The rain was starting to ease a bit and the sun was almost starting to shine as I followed the locally maintained single trail though Kikori no Michi before I was popped out onto a bridge. I was then told to follow a path to my death, down a a rocky embankment to the road below. I crossed a bridge and then start my run to the finish line along the river about into town.

This was just a blur. It was all about just putting one foot in front of the other for the next 4km. I kept checking behind me and decided that I’d try an not let any guys pass me until the finish line.

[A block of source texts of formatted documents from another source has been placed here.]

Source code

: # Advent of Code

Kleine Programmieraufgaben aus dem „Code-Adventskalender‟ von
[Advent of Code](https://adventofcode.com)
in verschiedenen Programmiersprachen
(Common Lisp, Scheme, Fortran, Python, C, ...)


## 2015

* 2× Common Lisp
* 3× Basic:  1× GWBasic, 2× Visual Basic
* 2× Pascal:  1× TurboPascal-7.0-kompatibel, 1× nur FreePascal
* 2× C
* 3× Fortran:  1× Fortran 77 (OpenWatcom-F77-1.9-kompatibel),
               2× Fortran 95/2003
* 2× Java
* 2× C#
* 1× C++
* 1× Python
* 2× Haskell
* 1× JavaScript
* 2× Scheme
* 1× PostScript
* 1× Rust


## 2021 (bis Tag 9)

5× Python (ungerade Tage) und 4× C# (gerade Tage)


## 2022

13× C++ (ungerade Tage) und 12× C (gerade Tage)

I crossed over the river then through the Base Ball Field (which I thought was really cool. I was in Japan and running on a dirt base ball field! This was just awesome! ) up the streets and back into Hakuba town centre before making the final turn and crossing the finish line in 5 hours and 34 minutes. YAY! Job Done. 1st female.

Brendan was waiting for me at the finish. “You smashed it!” He said to me with surprise.

I laid down on the ground and had a bit of a think. I gave it my absolute all. I really did leave nothing in the tank. The conditions were perfect for my breathing. 100% Humidity. I could breathe and not be scared of getting asthma. NO coughing after the event!

Brendan finished the 50.3km in 4th Place, behind 2 other Inov8 X Descent Runners from Japan, meaning that Inov8 X Descente had 4 runners in the Top 5 for the 50km distance. Whoooo Hoooo time to celebrate and drink “Sake”.

Race Set Up for Hakuba International Trail 2013
Inov8 X-Talon 195
Descente Socks
Zenzah Compression Socks
Zenzah Sports Bra
Skirt Sports Fitness Shorts
Descente X inov8 Technical Race Shirt
Inov8 Elite Race Vest
Hammer Head Sweats Visor

Nutrition Plan for Hakuba International Trail 2013
Hammer Choc Chip Bar for Breakfast
1 Tropical Hammer Gel 45 min before the start
1 Tropical Hammer Gel 15 min before the start
1 Mouthful of 50% Hammer Gel either Tropical or Expresso mixed with 50% Water in a 250ml Juice “Pop Top” Bottle
2x 500ml of Hammer Perpetuem with 1 scoop of Perpetuem in each bottle
1 Hammer Endurolyte Cap every 30 minutes.